[SUPPLIED ENTRIES]
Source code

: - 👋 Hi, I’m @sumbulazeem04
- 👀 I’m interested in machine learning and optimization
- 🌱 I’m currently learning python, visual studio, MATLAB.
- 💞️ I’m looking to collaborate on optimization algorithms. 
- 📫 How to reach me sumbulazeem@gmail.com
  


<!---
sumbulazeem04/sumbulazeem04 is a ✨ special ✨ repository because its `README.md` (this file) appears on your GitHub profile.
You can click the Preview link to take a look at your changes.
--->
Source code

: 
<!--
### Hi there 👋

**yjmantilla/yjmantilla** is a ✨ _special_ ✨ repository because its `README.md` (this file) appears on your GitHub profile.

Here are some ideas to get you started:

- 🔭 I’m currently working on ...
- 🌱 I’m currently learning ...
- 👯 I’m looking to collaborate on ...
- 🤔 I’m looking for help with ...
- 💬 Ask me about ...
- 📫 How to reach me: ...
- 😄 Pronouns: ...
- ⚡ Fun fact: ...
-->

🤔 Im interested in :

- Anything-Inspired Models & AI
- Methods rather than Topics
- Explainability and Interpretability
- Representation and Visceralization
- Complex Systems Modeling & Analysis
[/SUPPLIED ENTRIES]
## PROBLEM STATEMENT
Give an exact transcription of the data shown above.

## RESULT OF THIS TASK
Source code

: - 👋 Hi, I’m @sumbulazeem04
- 👀 I’m interested in machine learning and optimization
- 🌱 I’m currently learning python, visual studio, MATLAB.
- 💞️ I’m looking to collaborate on optimization algorithms. 
- 📫 How to reach me sumbulazeem@gmail.com
  


<!---
sumbulazeem04/sumbulazeem04 is a ✨ special ✨ repository because its `README.md` (this file) appears on your GitHub profile.
You can click the Preview link to take a look at your changes.
--->
Source code

: 
<!--
### Hi there 👋

**yjmantilla/yjmantilla** is a ✨ _special_ ✨ repository because its `README.md` (this file) appears on your GitHub profile.

Here are some ideas to get you started:

- 🔭 I’m currently working on ...
- 🌱 I’m currently learning ...
- 👯 I’m looking to collaborate on ...
- 🤔 I’m looking for help with ...
- 💬 Ask me about ...
- 📫 How to reach me: ...
- 😄 Pronouns: ...
- ⚡ Fun fact: ...
-->

🤔 Im interested in :

- Anything-Inspired Models & AI
- Methods rather than Topics
- Explainability and Interpretability
- Representation and Visceralization
- Complex Systems Modeling & Analysis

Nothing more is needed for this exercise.